Modine Manufacturing Company is a century-old thermal management provider with two reporting segments: Climate Solutions (data center cooling, HVAC&R, heat exchangers and coatings) and Performance Technologies (vehicular and stationary power heat exchangers and battery/electronics cooling). Fiscal 2025 net sales were ~$2.6B with operating income of $283M; Climate Solutions grew strongly (≈30% year-over-year) while Performance Technologies declined amid weaker vehicular volumes and prior divestitures. The company is globally diversified (≈11,300 employees, manufacturing in the Americas, Europe and Asia), pursues targeted acquisitions to expand data‑center and IAQ capabilities, and faces material cyclicality, customer concentration (top 10 ≈43% of sales), commodity cost exposure, and regulatory drivers (energy efficiency, refrigerant phase-outs, vehicle emissions).
Given Modine’s strategic pivot to higher‑margin Climate Solutions and frequent M&A activity, executive pay is likely tied to a mix of near‑term financial metrics (segment and consolidated net sales, gross margin/operating income or adjusted EBITDA, and cash flow or working capital metrics) and longer‑term performance goals (integration success, ROIC/TSR, margin improvement and successful divestitures under the 80/20 strategy). Recent filings note SG&A increases from compensation and acquisition integration, so incentive payouts may incorporate one‑time adjustments (acquisition costs, restructuring) or gating for successful integration and cost synergies. Pension termination cash funding and large non‑cash settlement items in FY2026 could prompt special or discretionary awards or adjustments to performance targets; long‑term equity (RSUs/PSUs and stock options) and change‑in‑control/severance protections are common in comparable industrial/auto‑parts companies.
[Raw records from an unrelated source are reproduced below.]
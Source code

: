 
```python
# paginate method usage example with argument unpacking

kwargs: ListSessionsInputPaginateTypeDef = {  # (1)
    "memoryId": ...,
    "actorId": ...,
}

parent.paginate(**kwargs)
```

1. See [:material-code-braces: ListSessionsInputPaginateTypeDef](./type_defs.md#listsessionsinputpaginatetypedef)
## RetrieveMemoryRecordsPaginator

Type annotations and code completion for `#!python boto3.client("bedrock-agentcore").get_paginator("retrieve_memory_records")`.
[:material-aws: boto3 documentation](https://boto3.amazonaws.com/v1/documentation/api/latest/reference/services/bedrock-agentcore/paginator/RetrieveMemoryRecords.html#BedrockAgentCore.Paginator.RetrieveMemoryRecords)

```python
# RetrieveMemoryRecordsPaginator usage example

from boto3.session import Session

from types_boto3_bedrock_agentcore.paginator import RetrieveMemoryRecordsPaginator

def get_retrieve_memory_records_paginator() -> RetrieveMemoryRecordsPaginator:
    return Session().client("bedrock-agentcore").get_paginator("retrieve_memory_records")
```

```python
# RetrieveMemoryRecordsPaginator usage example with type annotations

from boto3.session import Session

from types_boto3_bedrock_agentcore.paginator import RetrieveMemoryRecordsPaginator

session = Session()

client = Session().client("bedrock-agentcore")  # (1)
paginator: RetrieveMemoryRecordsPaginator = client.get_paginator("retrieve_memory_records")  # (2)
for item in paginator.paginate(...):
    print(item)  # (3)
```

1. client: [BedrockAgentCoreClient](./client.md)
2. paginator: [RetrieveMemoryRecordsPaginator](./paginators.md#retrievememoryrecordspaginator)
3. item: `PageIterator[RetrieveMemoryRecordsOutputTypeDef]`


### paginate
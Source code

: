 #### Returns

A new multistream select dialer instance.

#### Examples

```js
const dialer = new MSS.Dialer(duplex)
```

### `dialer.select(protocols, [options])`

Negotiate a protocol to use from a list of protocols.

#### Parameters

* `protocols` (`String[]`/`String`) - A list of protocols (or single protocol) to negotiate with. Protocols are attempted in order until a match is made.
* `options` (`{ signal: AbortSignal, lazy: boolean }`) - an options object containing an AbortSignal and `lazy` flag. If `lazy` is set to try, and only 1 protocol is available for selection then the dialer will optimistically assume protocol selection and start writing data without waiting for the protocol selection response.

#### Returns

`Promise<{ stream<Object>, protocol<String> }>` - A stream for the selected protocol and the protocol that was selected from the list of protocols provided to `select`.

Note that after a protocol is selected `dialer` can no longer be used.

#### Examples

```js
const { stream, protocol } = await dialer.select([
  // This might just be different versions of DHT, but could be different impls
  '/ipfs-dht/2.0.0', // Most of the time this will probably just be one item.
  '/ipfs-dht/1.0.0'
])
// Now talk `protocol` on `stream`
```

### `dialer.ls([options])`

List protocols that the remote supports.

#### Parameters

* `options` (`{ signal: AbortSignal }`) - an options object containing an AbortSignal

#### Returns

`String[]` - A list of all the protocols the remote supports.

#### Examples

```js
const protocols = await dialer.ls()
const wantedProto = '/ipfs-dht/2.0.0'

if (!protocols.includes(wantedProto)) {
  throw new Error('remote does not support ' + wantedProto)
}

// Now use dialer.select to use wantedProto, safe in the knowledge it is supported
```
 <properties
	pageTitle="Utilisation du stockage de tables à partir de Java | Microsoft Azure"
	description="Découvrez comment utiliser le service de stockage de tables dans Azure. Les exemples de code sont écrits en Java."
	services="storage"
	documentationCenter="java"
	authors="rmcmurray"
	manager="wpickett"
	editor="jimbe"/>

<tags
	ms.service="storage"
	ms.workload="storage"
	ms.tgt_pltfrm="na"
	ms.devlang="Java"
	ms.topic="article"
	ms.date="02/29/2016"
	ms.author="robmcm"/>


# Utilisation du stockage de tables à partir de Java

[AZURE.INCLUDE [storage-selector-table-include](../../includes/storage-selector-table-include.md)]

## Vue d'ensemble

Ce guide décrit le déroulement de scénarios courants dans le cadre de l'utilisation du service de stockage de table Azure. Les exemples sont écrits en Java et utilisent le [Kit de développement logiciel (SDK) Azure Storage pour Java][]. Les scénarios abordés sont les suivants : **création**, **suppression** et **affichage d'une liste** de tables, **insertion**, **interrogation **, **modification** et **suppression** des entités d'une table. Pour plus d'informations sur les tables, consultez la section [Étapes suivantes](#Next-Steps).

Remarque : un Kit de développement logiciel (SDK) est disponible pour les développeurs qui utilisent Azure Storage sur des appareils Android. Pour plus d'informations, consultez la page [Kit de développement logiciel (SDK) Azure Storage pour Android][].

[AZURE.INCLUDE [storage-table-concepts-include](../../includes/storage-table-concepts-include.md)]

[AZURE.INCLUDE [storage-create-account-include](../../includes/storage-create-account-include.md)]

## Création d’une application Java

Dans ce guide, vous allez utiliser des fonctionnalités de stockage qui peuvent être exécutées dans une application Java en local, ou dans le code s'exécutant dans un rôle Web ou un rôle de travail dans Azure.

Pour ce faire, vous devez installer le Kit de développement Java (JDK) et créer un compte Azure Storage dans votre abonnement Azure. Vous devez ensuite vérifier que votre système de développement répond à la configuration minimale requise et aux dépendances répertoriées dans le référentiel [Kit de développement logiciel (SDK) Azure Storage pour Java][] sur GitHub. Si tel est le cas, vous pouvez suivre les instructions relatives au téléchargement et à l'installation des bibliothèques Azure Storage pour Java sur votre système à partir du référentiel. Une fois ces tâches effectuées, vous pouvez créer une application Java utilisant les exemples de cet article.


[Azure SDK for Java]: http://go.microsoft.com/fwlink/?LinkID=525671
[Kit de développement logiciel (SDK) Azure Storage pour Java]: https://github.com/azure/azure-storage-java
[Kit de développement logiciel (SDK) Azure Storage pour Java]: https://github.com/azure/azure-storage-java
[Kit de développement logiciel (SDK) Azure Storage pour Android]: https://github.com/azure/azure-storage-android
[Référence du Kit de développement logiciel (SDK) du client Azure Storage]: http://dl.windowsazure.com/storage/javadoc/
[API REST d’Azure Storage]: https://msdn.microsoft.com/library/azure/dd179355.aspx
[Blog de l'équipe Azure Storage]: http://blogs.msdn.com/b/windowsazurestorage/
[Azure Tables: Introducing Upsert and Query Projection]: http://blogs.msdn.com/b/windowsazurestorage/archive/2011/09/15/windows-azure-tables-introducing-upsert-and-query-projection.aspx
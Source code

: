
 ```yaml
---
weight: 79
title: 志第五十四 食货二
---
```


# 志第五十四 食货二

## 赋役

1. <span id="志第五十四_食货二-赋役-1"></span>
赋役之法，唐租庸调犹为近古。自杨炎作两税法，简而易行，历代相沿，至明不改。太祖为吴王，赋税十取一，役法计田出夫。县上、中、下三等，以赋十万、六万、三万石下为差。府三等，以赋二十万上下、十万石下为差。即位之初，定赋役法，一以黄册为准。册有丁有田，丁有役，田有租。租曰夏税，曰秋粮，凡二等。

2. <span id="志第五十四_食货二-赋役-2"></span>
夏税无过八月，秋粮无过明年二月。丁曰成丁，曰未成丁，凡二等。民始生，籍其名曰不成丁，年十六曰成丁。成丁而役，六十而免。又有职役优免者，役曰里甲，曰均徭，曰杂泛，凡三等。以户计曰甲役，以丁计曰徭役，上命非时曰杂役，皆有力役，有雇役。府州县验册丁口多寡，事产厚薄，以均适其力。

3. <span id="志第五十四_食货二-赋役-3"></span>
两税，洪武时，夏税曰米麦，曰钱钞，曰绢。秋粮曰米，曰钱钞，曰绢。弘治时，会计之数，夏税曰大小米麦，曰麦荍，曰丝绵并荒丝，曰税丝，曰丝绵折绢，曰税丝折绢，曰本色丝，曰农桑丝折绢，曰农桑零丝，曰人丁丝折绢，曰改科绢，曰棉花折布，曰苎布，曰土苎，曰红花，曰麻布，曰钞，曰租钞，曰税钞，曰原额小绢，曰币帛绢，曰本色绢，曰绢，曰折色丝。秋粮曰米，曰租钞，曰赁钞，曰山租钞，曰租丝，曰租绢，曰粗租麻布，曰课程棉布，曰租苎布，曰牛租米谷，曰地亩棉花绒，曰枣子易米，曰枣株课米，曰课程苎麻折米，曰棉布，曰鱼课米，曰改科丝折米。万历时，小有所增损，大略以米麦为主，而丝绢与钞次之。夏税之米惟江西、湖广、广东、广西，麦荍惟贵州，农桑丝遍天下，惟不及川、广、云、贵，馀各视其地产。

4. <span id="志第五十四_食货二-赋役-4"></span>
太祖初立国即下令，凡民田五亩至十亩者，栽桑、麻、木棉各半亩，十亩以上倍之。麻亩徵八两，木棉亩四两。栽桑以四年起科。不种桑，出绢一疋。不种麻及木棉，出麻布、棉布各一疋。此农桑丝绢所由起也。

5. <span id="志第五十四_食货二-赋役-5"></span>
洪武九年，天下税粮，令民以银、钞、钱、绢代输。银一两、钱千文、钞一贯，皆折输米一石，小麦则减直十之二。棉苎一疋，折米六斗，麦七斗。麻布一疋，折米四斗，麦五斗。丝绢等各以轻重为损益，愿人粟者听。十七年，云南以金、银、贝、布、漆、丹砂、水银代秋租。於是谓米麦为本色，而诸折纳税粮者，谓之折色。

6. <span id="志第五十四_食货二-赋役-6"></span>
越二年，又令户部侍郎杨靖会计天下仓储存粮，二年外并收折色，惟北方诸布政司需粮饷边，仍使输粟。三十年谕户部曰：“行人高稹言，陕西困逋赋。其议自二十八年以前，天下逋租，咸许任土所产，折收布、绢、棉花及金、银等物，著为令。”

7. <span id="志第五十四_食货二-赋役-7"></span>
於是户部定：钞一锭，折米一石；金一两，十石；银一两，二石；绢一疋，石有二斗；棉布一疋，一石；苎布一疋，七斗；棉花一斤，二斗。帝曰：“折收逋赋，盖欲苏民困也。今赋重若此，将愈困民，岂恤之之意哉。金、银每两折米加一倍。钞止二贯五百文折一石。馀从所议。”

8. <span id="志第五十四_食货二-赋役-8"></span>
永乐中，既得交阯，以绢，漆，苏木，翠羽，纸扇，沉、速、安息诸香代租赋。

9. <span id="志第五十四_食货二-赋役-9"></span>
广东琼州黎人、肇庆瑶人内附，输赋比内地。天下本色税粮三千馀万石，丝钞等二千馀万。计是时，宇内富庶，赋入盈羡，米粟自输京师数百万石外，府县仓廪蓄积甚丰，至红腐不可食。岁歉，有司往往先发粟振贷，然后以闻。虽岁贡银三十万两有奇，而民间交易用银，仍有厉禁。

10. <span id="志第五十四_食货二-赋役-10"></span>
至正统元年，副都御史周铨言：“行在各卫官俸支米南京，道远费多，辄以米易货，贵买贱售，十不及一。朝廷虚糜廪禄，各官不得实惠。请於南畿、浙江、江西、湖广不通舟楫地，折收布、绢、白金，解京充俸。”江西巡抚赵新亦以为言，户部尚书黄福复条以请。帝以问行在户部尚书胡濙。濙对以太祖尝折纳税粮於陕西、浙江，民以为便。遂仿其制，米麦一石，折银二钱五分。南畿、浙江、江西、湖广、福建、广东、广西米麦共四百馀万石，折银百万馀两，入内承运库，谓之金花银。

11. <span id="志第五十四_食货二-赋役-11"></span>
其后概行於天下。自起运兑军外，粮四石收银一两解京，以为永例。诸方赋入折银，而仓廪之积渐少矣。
Watch insider activity around material corporate events that Modine frequently cites as drivers—earnings releases, acquisitions/integration milestones, major data‑center contracts, divestiture closings, the pension termination funding and significant capex announcements—because these events can materially change short‑term outlooks. Company concentration with large OEMs and exposure to raw material/FX swings increases the likelihood executives may use scheduled (10b5‑1) plans for diversification or time trades around predictable windows; discretionary trades may cluster when share‑repurchase programs are authorized or when management signals improved margin trajectory in Climate Solutions. Regulatory and disclosure considerations (SEC Form 4 filings, blackout periods, and potential tax law impacts such as OBBBA on deferred compensation) are particularly relevant for timing and interpretation of insider buys/sells.